** Opening INPUT FOR THIS TASK block **

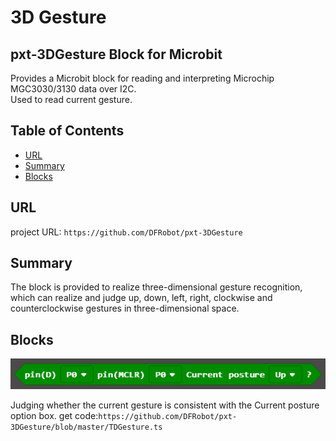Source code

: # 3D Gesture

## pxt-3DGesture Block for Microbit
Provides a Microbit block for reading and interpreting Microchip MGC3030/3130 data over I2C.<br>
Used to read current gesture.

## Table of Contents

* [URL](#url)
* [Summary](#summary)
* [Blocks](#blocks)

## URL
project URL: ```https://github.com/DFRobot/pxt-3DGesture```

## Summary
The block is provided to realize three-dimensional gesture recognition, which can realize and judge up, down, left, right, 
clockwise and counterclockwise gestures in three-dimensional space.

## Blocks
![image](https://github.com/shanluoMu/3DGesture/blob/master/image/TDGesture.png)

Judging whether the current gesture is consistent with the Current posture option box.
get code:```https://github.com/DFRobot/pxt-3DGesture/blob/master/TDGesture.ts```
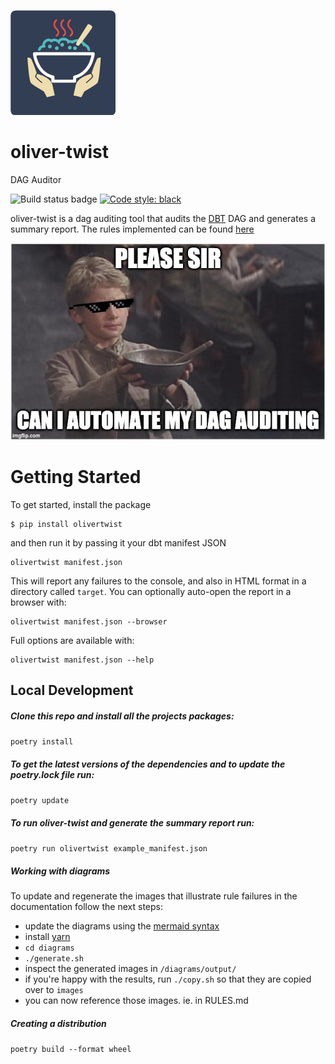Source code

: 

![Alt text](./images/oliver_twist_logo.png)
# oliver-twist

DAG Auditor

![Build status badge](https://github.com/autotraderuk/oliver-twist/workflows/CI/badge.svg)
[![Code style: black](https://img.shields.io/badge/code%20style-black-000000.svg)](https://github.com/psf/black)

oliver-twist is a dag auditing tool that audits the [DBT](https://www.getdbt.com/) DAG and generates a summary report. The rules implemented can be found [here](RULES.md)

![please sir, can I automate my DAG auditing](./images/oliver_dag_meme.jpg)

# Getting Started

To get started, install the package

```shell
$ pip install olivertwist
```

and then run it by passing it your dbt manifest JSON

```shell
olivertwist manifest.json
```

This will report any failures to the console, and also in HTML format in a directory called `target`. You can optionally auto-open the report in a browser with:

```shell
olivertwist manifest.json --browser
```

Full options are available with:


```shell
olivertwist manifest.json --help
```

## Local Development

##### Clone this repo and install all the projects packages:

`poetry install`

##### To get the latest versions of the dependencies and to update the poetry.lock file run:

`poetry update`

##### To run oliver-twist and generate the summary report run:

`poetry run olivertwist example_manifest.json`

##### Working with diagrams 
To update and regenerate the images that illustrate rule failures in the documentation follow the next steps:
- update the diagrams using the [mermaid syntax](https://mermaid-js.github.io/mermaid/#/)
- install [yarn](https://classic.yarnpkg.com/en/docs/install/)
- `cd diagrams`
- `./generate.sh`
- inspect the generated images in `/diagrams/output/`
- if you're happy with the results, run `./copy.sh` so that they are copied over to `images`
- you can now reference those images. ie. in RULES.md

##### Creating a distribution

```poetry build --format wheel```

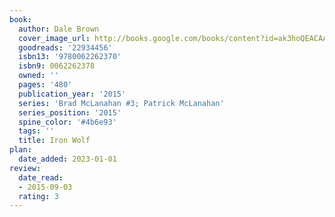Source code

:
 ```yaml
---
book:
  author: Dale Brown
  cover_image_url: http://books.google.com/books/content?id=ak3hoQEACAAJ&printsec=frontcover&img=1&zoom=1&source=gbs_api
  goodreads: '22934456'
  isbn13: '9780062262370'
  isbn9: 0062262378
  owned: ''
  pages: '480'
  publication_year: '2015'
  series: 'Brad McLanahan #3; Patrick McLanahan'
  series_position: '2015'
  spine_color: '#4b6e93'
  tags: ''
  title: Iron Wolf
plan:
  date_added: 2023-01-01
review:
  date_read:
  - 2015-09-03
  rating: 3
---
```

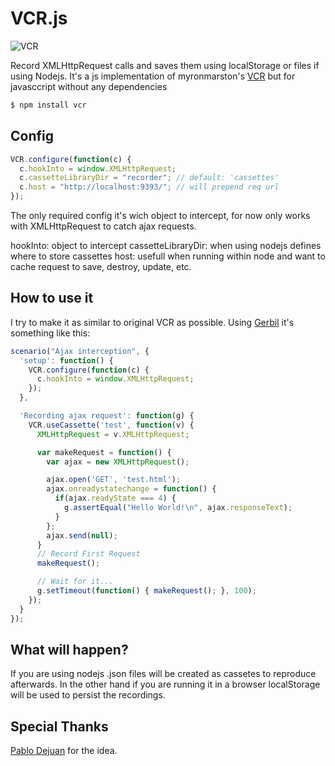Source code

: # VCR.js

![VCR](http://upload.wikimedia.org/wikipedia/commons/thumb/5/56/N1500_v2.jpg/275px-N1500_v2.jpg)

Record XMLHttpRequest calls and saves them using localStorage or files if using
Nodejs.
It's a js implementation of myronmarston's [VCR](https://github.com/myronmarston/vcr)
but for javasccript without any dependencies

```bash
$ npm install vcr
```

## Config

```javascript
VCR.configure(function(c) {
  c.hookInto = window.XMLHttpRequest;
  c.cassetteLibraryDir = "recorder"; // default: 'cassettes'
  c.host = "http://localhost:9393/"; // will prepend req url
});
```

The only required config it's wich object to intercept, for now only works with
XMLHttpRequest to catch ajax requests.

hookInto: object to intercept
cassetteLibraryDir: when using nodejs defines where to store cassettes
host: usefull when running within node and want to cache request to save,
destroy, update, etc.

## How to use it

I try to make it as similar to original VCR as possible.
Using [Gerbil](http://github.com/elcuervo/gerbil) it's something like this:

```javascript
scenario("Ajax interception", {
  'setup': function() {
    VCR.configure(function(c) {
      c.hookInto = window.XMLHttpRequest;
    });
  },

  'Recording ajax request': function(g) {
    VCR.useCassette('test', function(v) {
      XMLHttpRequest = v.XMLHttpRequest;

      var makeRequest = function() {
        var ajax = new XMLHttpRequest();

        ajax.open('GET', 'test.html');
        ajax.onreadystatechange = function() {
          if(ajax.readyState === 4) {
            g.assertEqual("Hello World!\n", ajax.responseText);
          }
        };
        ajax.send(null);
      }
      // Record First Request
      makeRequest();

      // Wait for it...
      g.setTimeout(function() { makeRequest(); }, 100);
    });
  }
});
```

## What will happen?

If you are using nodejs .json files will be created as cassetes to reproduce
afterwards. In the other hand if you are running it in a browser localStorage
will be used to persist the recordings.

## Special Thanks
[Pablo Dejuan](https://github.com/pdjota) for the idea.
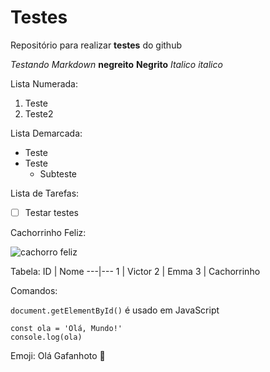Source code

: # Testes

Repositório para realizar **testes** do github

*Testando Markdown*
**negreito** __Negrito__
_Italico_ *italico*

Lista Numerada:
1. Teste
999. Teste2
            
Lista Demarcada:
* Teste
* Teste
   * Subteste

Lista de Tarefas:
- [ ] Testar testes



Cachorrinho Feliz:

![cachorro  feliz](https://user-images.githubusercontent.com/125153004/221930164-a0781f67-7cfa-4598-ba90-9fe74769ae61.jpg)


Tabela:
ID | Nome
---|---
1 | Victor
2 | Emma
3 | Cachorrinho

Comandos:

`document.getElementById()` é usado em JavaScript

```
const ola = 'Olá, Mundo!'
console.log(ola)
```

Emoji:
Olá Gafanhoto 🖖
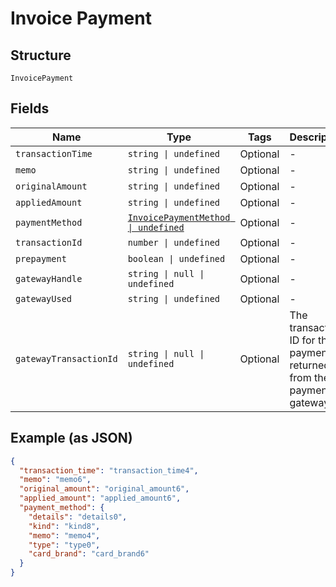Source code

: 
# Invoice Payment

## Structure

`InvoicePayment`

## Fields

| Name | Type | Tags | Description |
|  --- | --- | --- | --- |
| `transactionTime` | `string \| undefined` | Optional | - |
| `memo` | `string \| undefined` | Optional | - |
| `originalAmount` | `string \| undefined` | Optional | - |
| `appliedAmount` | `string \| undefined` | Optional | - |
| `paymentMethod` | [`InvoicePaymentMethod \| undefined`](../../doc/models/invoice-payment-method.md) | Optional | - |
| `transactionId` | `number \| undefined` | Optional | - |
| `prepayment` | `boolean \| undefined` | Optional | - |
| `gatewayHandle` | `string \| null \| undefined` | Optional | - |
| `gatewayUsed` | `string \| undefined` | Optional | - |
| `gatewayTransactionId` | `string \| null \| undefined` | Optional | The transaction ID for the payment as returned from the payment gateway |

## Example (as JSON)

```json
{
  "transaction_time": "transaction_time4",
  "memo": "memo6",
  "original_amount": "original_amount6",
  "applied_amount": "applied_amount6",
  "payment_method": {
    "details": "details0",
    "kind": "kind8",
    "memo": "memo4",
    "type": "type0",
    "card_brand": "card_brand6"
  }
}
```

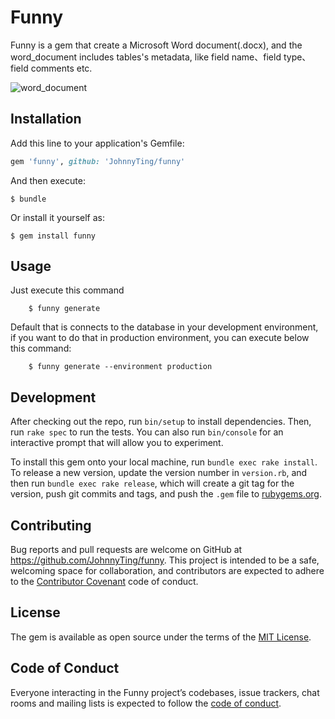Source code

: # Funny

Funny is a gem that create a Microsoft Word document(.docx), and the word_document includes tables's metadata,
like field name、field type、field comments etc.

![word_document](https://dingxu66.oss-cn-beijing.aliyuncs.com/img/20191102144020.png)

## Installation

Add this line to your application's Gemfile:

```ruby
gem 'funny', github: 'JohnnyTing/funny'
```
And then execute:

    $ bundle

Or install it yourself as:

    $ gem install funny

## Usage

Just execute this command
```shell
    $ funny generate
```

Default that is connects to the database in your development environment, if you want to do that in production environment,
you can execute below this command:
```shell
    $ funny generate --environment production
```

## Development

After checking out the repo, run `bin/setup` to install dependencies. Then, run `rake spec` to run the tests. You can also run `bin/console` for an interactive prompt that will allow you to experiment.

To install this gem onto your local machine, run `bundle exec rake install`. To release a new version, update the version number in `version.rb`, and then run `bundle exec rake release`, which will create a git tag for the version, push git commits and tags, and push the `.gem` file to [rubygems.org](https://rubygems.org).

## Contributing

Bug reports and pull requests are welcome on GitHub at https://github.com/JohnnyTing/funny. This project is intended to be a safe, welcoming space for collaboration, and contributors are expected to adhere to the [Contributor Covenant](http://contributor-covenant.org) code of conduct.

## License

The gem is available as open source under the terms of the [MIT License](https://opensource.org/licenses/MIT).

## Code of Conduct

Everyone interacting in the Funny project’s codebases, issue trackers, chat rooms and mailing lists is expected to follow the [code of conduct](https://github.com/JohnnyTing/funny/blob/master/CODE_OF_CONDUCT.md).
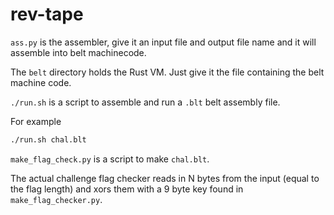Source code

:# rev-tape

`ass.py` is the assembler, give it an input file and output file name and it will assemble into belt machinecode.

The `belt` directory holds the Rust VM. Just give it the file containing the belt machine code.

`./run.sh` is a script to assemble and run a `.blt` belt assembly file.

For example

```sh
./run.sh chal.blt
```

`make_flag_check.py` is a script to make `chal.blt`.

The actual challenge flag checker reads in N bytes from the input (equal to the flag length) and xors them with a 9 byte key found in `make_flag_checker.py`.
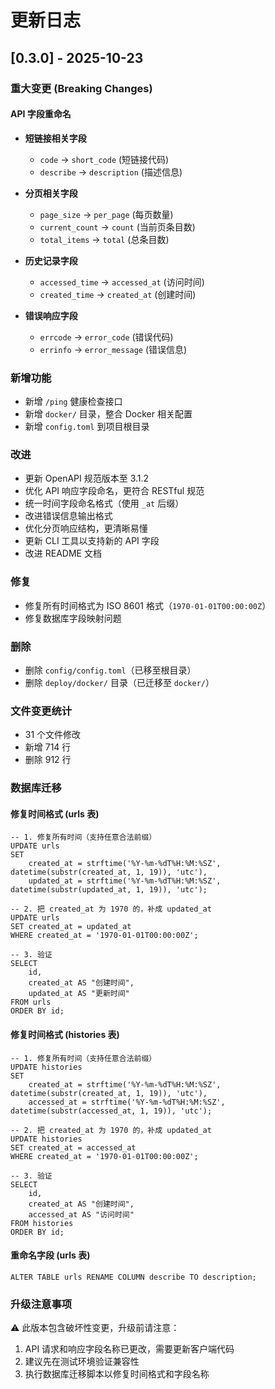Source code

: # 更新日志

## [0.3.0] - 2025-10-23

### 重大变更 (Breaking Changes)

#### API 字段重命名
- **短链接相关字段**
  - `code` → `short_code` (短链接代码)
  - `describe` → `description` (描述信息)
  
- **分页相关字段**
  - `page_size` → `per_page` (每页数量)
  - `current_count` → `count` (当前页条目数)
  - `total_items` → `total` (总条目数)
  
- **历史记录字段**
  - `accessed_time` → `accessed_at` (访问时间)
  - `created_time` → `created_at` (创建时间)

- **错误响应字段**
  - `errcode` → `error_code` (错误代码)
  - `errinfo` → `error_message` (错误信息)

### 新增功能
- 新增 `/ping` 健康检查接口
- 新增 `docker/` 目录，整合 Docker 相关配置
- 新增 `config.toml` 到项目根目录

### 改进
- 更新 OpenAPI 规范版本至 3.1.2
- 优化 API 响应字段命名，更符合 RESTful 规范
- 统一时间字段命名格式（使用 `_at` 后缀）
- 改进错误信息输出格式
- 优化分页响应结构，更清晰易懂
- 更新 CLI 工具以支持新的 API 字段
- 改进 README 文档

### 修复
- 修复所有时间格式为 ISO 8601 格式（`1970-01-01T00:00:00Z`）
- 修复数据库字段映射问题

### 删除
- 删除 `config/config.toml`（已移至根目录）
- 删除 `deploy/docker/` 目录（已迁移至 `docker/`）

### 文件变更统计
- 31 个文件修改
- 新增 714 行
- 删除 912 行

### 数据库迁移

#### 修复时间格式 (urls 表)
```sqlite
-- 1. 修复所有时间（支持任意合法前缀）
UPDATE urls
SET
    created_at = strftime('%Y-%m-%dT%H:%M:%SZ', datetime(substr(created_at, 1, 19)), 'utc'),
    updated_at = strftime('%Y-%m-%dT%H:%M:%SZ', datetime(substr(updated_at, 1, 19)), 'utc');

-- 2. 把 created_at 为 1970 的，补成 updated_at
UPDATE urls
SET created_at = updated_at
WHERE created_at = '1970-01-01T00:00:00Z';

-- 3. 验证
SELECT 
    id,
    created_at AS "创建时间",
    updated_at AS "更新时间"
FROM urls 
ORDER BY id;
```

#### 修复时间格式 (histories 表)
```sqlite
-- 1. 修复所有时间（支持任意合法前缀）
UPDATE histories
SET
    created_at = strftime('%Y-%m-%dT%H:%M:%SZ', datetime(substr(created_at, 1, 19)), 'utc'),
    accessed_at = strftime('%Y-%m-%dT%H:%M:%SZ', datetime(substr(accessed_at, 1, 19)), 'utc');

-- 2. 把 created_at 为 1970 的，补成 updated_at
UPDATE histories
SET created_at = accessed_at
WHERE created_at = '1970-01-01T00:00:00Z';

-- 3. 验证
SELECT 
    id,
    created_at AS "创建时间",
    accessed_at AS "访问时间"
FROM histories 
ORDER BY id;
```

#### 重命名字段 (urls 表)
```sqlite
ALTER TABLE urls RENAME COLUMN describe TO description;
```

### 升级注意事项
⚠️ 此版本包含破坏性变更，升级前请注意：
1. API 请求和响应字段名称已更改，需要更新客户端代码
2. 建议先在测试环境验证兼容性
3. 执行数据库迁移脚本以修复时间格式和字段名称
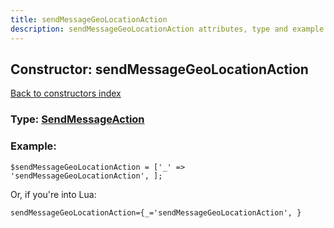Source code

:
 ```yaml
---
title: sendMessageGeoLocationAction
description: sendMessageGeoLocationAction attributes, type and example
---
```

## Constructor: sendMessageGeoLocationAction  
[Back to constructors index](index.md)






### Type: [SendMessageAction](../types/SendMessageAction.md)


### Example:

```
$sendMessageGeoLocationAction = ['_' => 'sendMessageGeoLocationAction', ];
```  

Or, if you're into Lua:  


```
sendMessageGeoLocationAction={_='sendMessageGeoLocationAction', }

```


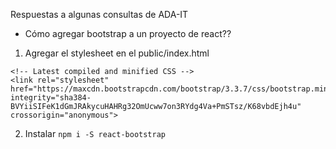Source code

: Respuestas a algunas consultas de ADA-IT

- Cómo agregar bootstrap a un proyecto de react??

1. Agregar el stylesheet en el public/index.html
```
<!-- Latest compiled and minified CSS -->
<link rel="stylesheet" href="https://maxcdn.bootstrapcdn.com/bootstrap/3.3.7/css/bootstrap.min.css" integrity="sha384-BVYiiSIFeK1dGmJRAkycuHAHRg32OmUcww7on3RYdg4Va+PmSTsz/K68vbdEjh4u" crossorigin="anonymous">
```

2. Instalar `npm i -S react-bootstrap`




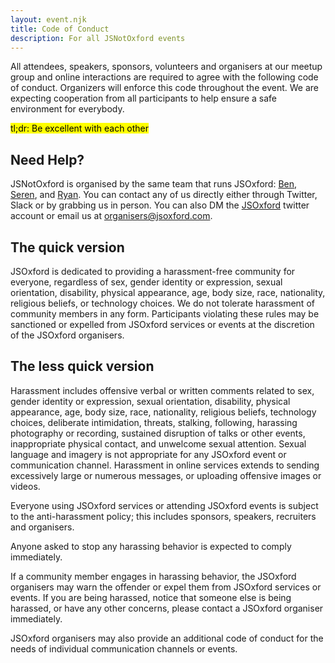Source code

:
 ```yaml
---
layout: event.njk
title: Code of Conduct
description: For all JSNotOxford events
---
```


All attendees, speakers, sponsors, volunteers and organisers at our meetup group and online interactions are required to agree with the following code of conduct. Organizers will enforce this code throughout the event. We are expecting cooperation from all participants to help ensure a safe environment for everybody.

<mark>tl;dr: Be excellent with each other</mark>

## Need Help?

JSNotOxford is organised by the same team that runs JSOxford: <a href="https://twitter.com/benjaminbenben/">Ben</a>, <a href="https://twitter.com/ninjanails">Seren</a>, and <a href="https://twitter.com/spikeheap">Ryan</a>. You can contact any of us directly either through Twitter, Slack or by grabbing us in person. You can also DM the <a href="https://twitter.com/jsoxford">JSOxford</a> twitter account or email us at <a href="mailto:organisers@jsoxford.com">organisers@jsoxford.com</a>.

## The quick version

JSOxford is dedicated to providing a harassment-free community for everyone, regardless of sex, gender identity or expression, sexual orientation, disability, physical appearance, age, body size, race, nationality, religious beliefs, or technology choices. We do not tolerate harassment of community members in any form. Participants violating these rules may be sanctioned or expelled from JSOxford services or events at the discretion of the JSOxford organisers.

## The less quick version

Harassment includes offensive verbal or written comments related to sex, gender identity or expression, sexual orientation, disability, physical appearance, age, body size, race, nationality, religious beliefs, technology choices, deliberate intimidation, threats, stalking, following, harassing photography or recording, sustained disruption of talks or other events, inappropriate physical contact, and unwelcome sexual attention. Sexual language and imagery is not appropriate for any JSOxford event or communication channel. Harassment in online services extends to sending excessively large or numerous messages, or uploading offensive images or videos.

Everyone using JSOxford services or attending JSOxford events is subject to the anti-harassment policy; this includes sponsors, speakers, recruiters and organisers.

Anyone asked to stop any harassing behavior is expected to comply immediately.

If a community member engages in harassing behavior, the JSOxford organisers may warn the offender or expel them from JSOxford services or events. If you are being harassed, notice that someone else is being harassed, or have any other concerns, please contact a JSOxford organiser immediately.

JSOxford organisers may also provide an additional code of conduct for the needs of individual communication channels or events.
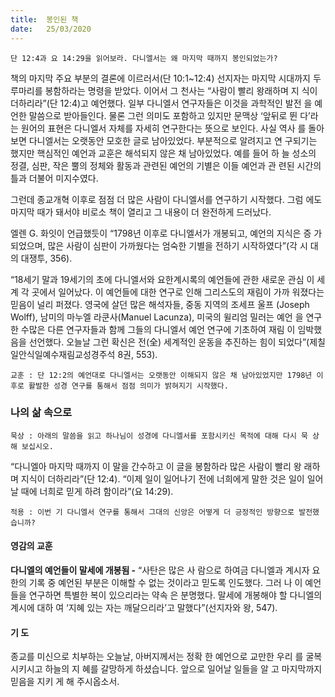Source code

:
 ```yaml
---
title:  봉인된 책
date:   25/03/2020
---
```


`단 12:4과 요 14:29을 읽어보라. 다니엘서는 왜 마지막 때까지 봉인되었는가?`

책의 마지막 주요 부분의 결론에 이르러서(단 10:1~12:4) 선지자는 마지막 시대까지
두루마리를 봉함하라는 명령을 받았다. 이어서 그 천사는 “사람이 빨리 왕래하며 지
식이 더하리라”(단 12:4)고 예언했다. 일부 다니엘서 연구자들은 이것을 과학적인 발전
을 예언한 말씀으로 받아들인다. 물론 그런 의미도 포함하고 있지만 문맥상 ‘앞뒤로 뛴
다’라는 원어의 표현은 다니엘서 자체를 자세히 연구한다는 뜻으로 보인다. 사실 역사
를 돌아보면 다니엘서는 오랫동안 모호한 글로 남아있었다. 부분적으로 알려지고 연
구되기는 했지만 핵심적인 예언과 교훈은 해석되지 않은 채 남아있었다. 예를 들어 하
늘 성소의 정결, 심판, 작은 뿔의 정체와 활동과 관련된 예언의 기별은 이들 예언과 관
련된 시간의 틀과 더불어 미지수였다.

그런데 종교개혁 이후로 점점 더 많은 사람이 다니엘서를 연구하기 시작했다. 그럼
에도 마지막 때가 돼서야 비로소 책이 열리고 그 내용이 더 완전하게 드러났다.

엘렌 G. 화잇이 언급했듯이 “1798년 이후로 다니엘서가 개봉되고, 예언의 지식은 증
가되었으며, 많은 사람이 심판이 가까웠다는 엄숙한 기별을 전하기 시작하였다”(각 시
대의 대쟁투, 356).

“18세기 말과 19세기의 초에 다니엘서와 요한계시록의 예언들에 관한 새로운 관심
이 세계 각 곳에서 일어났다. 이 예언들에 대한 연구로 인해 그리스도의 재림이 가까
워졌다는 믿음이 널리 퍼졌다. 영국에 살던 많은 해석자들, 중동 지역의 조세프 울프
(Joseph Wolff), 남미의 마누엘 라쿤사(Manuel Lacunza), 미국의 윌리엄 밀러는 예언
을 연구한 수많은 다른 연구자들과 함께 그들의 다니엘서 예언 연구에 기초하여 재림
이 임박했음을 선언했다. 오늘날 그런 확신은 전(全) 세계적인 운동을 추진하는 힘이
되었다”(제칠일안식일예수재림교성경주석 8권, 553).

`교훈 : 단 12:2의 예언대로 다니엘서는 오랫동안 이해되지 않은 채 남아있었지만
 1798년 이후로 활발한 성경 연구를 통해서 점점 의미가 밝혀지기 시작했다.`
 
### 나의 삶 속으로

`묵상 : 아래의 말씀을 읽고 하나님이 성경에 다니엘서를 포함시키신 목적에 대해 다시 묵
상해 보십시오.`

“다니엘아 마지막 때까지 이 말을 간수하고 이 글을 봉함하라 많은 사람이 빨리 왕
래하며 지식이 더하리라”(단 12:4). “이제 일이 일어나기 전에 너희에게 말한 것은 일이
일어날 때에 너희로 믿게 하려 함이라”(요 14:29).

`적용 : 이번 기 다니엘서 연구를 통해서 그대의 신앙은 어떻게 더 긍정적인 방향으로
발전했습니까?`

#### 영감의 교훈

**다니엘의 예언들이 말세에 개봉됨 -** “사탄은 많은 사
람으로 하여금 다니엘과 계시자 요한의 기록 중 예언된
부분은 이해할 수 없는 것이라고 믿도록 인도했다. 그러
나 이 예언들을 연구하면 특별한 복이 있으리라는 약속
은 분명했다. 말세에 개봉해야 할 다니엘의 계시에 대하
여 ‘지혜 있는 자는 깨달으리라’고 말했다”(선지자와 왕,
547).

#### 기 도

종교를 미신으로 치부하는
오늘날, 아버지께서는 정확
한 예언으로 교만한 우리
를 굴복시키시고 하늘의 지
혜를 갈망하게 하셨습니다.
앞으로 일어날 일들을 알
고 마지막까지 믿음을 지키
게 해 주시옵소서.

** Closing INPUT FOR THIS TASK block **

### THE TASK
Throughout the data above, copy all lines where the word "bootstrap" is found.

### ANSWER SPACE
- Cómo agregar bootstrap a un proyecto de react??
<link rel="stylesheet" href="https://maxcdn.bootstrapcdn.com/bootstrap/3.3.7/css/bootstrap.min.css" integrity="sha384-BVYiiSIFeK1dGmJRAkycuHAHRg32OmUcww7on3RYdg4Va+PmSTsz/K68vbdEjh4u" crossorigin="anonymous">
2. Instalar `npm i -S react-bootstrap`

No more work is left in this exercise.